布を間に挟み、彼があたしのこめかみあたりに口付けたのだと数秒後に気がついた。

「オマエと付き合った時間は短かったけどさぁ」

俯くあたしの耳に、彼の声が届いた。

「付き合ったことを後悔したのはオマエだけだよ。何でだろうな。やっぱもういねぇからかな」

口調は軽い。でも言ってる内容はとても切ないもので。

「オレ以外に付き合ってたヤツがいたとか、貢がせてたとか。最低なオンナだったよオマエは。
でも会えなくなって淋しかったぜ。これだけ言いたかった」
「ご、ごめんなさい…」

美佳さんじゃないあたしはどう答えていいのかわからずに、それだけ返した。
ヤッパリさんはへらりと口を緩めて、あたしの肩をぽんと叩いた。
そして空いてる手でぐっと親指を立ててみせる。

「もう何十年もしたら、オレもオマエんとこ行くからよ!それまで待ってろよな!」

あたしは返事の代わりに何度も頷いてみせた。
ヤッパリさんはやっと手の力を緩めてあたしを解放した。

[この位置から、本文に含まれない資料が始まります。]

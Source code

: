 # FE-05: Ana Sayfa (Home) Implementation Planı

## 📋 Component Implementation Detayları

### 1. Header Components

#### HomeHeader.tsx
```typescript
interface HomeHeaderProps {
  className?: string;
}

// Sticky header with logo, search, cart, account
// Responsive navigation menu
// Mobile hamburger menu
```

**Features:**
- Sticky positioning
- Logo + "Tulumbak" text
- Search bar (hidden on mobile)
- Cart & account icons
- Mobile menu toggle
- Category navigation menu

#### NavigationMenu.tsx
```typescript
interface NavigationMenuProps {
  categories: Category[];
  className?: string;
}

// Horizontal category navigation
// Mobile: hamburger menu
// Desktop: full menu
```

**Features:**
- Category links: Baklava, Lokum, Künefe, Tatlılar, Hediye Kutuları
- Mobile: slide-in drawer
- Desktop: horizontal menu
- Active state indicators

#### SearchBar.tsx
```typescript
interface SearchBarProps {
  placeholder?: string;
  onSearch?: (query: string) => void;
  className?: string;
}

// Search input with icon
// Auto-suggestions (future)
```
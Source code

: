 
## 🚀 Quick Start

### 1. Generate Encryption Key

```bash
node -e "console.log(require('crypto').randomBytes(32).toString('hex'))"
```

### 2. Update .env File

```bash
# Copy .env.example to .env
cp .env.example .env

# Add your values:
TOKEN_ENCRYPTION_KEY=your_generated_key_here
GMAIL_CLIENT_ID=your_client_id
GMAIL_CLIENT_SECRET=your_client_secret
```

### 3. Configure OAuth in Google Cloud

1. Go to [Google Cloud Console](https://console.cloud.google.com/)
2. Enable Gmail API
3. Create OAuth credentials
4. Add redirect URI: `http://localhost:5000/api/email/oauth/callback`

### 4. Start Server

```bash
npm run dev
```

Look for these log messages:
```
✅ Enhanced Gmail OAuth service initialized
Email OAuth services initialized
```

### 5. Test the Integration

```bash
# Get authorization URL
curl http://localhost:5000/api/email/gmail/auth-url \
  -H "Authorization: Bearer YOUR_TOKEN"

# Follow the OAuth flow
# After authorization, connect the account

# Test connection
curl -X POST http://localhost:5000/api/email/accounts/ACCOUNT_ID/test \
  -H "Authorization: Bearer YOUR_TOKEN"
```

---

そして頷いたあたしの頭を数回、軽く撫でる。

「オレはいっつもオマエのことを待っていたからさ。
最後ぐらいオレの方が待たせたっていいだろ?文句言うなよな!」

二人がどんな付き合いをしていたのか、あたしは全然知らなかったけれど。

ヤッパリさんが純粋に美佳さんのことを思っていたこと。
とても好きで、とても大事に思っていたこと。

それだけは今、感じ取ることができた。

なんだかとっても切なくなってしまったあたしは、頭にかぶった布をきつく握り締めたまま身を翻した。
そして所長室へのドアを開き、そのまま身体を部屋の中に滑り込ませる。

「またな、美佳」

扉が閉まる直前。
すごく優しげな彼の声があたしの背中を追っかけてきて、あたしはまた
どうしようもないくらい切なくなってしまった。